_TASK INSTRUCTIONS_
Give back each line of the material that contains the word "novu".
Top of INFORMATION PROVIDED
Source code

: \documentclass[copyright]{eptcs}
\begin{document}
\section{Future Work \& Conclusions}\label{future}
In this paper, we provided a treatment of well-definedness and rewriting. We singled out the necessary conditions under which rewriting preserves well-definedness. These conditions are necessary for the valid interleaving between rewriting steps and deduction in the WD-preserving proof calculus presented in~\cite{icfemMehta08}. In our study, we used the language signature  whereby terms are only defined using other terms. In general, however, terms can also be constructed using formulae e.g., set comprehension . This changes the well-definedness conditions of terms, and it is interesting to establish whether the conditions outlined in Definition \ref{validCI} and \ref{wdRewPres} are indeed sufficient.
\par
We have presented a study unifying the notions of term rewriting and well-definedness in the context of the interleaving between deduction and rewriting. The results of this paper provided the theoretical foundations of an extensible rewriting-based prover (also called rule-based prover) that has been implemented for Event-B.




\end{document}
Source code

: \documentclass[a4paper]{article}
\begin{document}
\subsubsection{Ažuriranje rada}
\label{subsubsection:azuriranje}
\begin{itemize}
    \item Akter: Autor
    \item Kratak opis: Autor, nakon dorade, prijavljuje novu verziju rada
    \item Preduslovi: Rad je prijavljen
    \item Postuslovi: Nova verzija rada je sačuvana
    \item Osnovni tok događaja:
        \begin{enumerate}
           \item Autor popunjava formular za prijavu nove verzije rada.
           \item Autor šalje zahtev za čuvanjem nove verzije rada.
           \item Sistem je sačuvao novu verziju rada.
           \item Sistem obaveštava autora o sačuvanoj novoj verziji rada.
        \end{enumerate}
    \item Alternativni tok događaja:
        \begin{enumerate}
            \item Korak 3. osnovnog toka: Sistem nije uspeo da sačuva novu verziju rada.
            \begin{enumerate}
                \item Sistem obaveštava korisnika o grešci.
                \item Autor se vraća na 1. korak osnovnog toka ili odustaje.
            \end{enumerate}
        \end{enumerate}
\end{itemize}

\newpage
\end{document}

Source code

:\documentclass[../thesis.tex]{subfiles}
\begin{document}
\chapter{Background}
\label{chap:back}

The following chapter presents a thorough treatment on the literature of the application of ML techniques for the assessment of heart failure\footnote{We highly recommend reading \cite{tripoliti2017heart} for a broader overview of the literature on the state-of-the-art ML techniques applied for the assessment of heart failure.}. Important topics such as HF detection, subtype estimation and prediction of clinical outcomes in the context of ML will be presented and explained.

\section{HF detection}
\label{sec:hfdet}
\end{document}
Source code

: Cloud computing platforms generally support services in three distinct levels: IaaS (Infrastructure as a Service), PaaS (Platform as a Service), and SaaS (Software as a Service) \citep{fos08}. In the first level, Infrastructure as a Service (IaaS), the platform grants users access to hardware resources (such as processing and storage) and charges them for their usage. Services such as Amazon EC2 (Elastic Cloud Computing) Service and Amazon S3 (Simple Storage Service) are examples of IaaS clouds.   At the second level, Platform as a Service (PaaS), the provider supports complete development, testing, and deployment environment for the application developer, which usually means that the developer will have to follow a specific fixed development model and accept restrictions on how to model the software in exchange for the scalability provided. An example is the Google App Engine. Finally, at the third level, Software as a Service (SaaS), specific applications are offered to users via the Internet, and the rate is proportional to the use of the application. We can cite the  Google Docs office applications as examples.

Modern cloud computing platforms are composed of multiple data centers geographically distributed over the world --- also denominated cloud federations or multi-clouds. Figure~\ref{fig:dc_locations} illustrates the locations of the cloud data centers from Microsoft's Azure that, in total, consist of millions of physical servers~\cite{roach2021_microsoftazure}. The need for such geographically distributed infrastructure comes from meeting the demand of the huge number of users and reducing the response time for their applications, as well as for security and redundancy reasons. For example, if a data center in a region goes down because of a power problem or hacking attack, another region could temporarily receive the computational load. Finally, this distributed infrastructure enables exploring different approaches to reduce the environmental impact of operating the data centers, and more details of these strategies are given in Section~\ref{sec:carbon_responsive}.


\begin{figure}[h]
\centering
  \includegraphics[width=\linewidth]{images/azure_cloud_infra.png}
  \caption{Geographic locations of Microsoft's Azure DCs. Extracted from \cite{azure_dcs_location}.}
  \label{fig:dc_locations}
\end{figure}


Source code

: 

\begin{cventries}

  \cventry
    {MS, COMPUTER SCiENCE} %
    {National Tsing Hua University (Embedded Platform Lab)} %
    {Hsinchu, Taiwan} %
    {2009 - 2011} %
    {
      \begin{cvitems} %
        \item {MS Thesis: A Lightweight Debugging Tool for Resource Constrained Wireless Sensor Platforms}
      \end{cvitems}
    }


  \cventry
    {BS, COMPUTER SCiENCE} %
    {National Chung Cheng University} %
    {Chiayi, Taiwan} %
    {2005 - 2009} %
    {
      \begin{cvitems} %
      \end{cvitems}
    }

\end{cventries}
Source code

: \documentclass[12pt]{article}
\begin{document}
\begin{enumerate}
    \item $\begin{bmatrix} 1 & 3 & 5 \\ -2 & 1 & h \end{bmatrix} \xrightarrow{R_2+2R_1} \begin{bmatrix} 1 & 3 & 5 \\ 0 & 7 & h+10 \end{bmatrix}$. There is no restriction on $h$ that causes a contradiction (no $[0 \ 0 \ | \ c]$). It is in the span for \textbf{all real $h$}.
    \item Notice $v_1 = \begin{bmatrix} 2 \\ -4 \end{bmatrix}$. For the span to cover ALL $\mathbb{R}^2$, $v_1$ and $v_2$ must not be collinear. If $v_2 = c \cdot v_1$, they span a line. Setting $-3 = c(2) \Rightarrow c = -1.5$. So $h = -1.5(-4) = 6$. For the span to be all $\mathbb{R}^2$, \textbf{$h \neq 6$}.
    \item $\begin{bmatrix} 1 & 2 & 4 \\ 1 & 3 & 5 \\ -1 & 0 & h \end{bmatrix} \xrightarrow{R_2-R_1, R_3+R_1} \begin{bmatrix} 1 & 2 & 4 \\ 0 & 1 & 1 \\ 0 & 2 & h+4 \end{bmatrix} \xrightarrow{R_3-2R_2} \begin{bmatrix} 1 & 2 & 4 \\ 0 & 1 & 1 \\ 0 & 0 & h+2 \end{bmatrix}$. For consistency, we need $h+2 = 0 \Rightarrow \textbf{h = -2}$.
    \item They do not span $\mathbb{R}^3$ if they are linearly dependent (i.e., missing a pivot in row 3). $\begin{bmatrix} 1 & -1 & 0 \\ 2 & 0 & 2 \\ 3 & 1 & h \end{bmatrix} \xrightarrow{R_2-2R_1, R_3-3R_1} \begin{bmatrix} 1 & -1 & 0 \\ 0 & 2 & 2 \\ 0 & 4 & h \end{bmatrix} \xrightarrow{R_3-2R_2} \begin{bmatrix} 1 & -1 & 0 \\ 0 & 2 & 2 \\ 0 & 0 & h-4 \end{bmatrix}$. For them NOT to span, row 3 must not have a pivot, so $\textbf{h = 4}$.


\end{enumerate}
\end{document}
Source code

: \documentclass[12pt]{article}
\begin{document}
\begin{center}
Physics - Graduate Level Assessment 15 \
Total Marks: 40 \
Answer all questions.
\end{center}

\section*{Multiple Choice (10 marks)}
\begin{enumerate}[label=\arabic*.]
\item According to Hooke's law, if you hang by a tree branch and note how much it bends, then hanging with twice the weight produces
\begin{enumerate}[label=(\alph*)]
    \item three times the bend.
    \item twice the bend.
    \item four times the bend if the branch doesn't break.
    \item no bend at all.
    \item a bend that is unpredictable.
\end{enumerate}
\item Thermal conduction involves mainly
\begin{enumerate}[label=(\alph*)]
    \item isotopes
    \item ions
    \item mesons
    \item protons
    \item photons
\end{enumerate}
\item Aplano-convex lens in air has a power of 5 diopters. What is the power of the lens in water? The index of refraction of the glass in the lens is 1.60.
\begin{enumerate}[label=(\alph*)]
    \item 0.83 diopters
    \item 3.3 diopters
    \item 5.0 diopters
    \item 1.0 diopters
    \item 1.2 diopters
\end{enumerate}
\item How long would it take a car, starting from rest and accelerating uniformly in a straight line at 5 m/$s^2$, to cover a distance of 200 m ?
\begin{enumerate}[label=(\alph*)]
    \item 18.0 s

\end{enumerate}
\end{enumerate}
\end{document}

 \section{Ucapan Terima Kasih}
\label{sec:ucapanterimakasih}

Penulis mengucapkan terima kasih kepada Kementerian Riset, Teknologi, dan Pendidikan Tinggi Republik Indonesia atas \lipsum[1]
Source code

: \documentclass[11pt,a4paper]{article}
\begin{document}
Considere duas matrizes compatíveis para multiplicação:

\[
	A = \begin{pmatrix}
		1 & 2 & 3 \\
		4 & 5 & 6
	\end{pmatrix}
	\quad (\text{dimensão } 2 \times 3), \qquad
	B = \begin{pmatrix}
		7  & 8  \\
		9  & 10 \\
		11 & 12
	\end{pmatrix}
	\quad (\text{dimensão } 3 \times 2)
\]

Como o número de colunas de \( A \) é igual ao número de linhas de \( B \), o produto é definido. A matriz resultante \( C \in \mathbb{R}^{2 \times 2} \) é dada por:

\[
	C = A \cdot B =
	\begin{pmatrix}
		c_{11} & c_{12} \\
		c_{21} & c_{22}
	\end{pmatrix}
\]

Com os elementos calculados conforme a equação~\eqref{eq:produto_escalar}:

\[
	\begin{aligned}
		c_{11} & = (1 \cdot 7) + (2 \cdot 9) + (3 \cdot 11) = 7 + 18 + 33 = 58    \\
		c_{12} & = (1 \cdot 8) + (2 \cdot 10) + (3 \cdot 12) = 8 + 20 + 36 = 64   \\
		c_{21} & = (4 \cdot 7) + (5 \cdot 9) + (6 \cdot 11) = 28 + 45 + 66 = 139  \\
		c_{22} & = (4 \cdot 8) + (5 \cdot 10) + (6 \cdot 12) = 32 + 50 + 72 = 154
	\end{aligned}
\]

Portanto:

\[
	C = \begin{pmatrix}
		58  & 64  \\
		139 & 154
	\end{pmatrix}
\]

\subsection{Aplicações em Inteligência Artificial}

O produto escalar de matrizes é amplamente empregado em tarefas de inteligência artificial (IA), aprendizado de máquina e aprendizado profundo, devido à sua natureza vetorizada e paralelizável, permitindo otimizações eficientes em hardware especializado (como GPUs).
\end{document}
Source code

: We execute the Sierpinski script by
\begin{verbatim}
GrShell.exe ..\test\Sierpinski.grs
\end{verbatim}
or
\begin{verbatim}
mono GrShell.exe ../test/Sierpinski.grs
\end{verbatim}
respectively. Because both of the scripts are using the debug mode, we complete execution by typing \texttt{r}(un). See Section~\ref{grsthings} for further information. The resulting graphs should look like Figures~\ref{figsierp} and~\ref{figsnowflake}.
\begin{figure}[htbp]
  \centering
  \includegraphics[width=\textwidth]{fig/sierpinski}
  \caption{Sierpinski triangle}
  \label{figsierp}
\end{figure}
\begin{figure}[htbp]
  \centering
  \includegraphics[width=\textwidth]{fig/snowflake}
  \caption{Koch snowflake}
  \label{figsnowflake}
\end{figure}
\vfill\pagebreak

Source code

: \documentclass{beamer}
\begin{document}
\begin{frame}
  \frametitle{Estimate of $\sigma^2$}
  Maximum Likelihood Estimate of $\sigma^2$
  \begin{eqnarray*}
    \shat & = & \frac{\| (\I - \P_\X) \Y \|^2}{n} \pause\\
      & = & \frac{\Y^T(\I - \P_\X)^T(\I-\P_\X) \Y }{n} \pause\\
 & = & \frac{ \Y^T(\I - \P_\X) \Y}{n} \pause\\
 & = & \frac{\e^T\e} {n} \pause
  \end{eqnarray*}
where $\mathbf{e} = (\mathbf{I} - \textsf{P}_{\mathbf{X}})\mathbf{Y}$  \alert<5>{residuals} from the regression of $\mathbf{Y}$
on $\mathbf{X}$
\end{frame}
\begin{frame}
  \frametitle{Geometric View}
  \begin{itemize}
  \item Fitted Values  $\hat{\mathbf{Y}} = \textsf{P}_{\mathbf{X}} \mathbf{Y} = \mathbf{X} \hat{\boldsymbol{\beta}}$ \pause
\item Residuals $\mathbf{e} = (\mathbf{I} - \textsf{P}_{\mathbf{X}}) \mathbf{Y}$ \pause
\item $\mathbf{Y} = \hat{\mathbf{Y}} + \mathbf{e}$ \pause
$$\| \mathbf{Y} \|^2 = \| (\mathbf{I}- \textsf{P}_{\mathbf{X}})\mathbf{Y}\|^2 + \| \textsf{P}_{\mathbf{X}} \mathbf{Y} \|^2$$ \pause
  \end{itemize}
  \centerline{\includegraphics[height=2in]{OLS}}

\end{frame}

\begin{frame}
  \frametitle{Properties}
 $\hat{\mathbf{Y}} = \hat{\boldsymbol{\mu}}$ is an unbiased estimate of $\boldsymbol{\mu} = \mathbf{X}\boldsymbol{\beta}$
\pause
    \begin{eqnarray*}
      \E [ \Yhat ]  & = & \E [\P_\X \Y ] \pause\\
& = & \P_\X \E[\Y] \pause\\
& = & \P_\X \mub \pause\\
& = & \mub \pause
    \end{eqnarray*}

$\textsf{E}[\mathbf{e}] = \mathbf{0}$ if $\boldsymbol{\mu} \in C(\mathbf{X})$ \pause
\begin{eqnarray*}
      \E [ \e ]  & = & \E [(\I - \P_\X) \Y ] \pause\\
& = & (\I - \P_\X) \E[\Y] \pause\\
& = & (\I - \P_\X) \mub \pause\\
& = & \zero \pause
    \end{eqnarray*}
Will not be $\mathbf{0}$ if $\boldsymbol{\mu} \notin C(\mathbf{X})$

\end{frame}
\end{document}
Bottom of INFORMATION PROVIDED
_SOLUTION TO THIS PROBLEM_
    \item Kratak opis: Autor, nakon dorade, prijavljuje novu verziju rada
           \item Sistem je sačuvao novu verziju rada.
            \item Korak 3. osnovnog toka: Sistem nije uspeo da sačuva novu verziju rada.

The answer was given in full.